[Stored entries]
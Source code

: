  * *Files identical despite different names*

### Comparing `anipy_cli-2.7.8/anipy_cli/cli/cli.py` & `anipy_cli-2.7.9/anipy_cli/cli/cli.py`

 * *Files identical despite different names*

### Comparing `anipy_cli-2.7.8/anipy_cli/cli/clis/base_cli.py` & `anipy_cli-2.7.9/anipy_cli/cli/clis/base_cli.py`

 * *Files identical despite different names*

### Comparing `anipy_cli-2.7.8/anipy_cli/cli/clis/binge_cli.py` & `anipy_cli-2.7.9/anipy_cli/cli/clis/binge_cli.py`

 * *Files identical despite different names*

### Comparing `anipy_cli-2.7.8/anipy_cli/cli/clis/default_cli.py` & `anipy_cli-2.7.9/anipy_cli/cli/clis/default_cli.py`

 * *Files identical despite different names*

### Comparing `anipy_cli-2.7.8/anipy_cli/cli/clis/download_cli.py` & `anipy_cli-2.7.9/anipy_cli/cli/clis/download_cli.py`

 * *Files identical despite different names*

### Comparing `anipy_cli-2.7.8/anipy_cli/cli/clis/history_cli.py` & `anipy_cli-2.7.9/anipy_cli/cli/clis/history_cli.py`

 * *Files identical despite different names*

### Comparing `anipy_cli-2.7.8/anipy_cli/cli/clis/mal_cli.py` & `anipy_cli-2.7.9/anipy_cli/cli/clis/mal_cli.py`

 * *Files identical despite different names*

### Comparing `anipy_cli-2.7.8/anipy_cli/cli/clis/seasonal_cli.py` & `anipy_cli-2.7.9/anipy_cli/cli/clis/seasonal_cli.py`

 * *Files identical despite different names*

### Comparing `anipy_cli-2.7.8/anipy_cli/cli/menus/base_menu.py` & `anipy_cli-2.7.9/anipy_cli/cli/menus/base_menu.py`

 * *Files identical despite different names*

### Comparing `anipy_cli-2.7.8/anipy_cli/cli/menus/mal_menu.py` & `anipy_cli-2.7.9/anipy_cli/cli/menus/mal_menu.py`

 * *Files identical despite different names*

Task brief: Print all the records exactly as written.

Task response:
Source code

:  * *Files identical despite different names*

### Comparing `anipy_cli-2.7.8/anipy_cli/cli/cli.py` & `anipy_cli-2.7.9/anipy_cli/cli/cli.py`

 * *Files identical despite different names*

### Comparing `anipy_cli-2.7.8/anipy_cli/cli/clis/base_cli.py` & `anipy_cli-2.7.9/anipy_cli/cli/clis/base_cli.py`

 * *Files identical despite different names*

### Comparing `anipy_cli-2.7.8/anipy_cli/cli/clis/binge_cli.py` & `anipy_cli-2.7.9/anipy_cli/cli/clis/binge_cli.py`

 * *Files identical despite different names*

### Comparing `anipy_cli-2.7.8/anipy_cli/cli/clis/default_cli.py` & `anipy_cli-2.7.9/anipy_cli/cli/clis/default_cli.py`

 * *Files identical despite different names*

### Comparing `anipy_cli-2.7.8/anipy_cli/cli/clis/download_cli.py` & `anipy_cli-2.7.9/anipy_cli/cli/clis/download_cli.py`

 * *Files identical despite different names*

### Comparing `anipy_cli-2.7.8/anipy_cli/cli/clis/history_cli.py` & `anipy_cli-2.7.9/anipy_cli/cli/clis/history_cli.py`

 * *Files identical despite different names*

### Comparing `anipy_cli-2.7.8/anipy_cli/cli/clis/mal_cli.py` & `anipy_cli-2.7.9/anipy_cli/cli/clis/mal_cli.py`

 * *Files identical despite different names*

### Comparing `anipy_cli-2.7.8/anipy_cli/cli/clis/seasonal_cli.py` & `anipy_cli-2.7.9/anipy_cli/cli/clis/seasonal_cli.py`

 * *Files identical despite different names*

### Comparing `anipy_cli-2.7.8/anipy_cli/cli/menus/base_menu.py` & `anipy_cli-2.7.9/anipy_cli/cli/menus/base_menu.py`

 * *Files identical despite different names*

### Comparing `anipy_cli-2.7.8/anipy_cli/cli/menus/mal_menu.py` & `anipy_cli-2.7.9/anipy_cli/cli/menus/mal_menu.py`

 * *Files identical despite different names*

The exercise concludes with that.